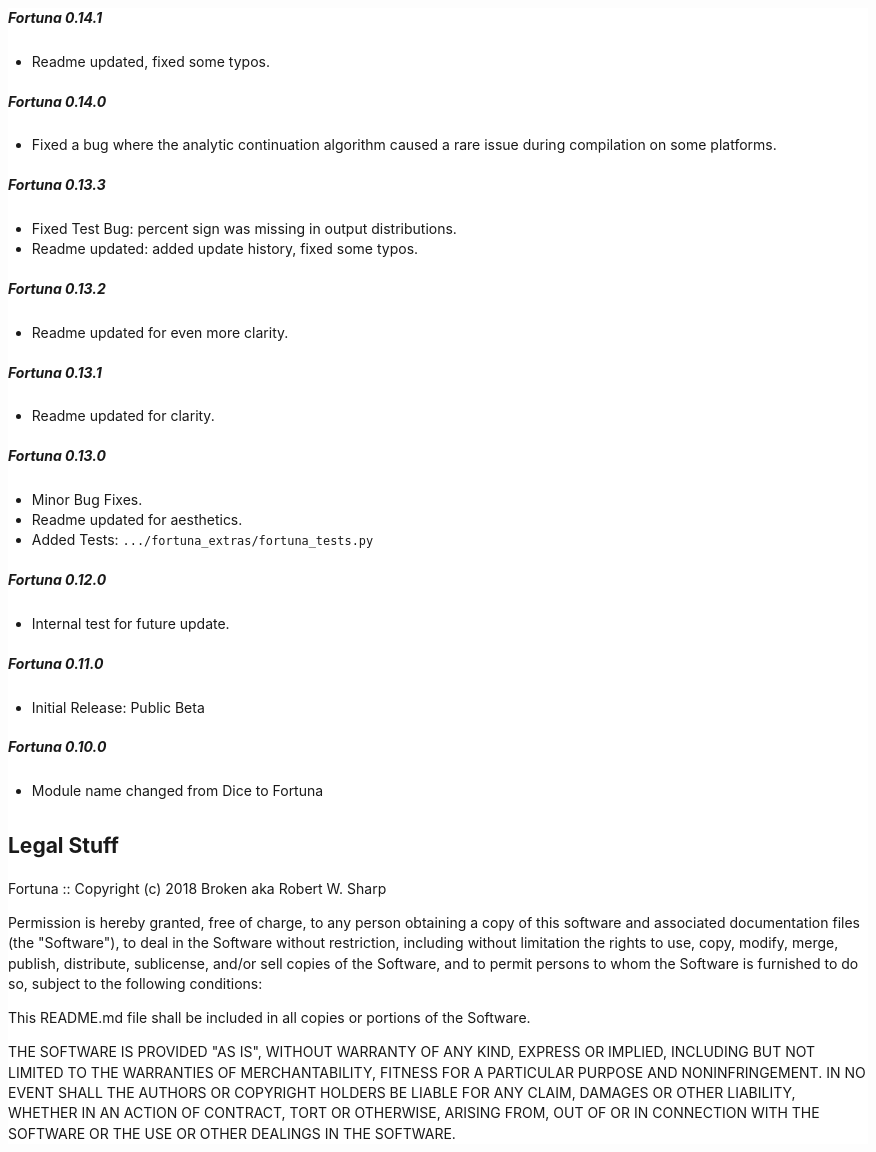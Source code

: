 ##### Fortuna 0.14.1
- Readme updated, fixed some typos.

##### Fortuna 0.14.0
- Fixed a bug where the analytic continuation algorithm caused a rare issue during compilation on some platforms.

##### Fortuna 0.13.3
- Fixed Test Bug: percent sign was missing in output distributions.
- Readme updated: added update history, fixed some typos.

##### Fortuna 0.13.2
- Readme updated for even more clarity.

##### Fortuna 0.13.1
- Readme updated for clarity.

##### Fortuna 0.13.0
- Minor Bug Fixes.
- Readme updated for aesthetics.
- Added Tests: `.../fortuna_extras/fortuna_tests.py`

##### Fortuna 0.12.0
- Internal test for future update.

##### Fortuna 0.11.0
- Initial Release: Public Beta

##### Fortuna 0.10.0
- Module name changed from Dice to Fortuna


## Legal Stuff
Fortuna :: Copyright (c) 2018 Broken aka Robert W. Sharp

Permission is hereby granted, free of charge, to any person obtaining a copy
of this software and associated documentation files (the "Software"), to deal
in the Software without restriction, including without limitation the rights
to use, copy, modify, merge, publish, distribute, sublicense, and/or sell
copies of the Software, and to permit persons to whom the Software is
furnished to do so, subject to the following conditions:

This README.md file shall be included in all copies or portions of the Software.

THE SOFTWARE IS PROVIDED "AS IS", WITHOUT WARRANTY OF ANY KIND, EXPRESS OR
IMPLIED, INCLUDING BUT NOT LIMITED TO THE WARRANTIES OF MERCHANTABILITY,
FITNESS FOR A PARTICULAR PURPOSE AND NONINFRINGEMENT. IN NO EVENT SHALL THE
AUTHORS OR COPYRIGHT HOLDERS BE LIABLE FOR ANY CLAIM, DAMAGES OR OTHER
LIABILITY, WHETHER IN AN ACTION OF CONTRACT, TORT OR OTHERWISE, ARISING FROM,
OUT OF OR IN CONNECTION WITH THE SOFTWARE OR THE USE OR OTHER DEALINGS IN THE
SOFTWARE.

***

INSTRUCTIONS FOR THE TASK = Beginning at the line with "##### Fortuna 0.13.0" and ending at the last line of the entries, print every line exactly.

ANSWER SPACE =
##### Fortuna 0.13.0
- Minor Bug Fixes.
- Readme updated for aesthetics.
- Added Tests: `.../fortuna_extras/fortuna_tests.py`

##### Fortuna 0.12.0
- Internal test for future update.

##### Fortuna 0.11.0
- Initial Release: Public Beta

##### Fortuna 0.10.0
- Module name changed from Dice to Fortuna


## Legal Stuff
Fortuna :: Copyright (c) 2018 Broken aka Robert W. Sharp

Permission is hereby granted, free of charge, to any person obtaining a copy
of this software and associated documentation files (the "Software"), to deal
in the Software without restriction, including without limitation the rights
to use, copy, modify, merge, publish, distribute, sublicense, and/or sell
copies of the Software, and to permit persons to whom the Software is
furnished to do so, subject to the following conditions:

This README.md file shall be included in all copies or portions of the Software.

THE SOFTWARE IS PROVIDED "AS IS", WITHOUT WARRANTY OF ANY KIND, EXPRESS OR
IMPLIED, INCLUDING BUT NOT LIMITED TO THE WARRANTIES OF MERCHANTABILITY,
FITNESS FOR A PARTICULAR PURPOSE AND NONINFRINGEMENT. IN NO EVENT SHALL THE
AUTHORS OR COPYRIGHT HOLDERS BE LIABLE FOR ANY CLAIM, DAMAGES OR OTHER
LIABILITY, WHETHER IN AN ACTION OF CONTRACT, TORT OR OTHERWISE, ARISING FROM,
OUT OF OR IN CONNECTION WITH THE SOFTWARE OR THE USE OR OTHER DEALINGS IN THE
SOFTWARE.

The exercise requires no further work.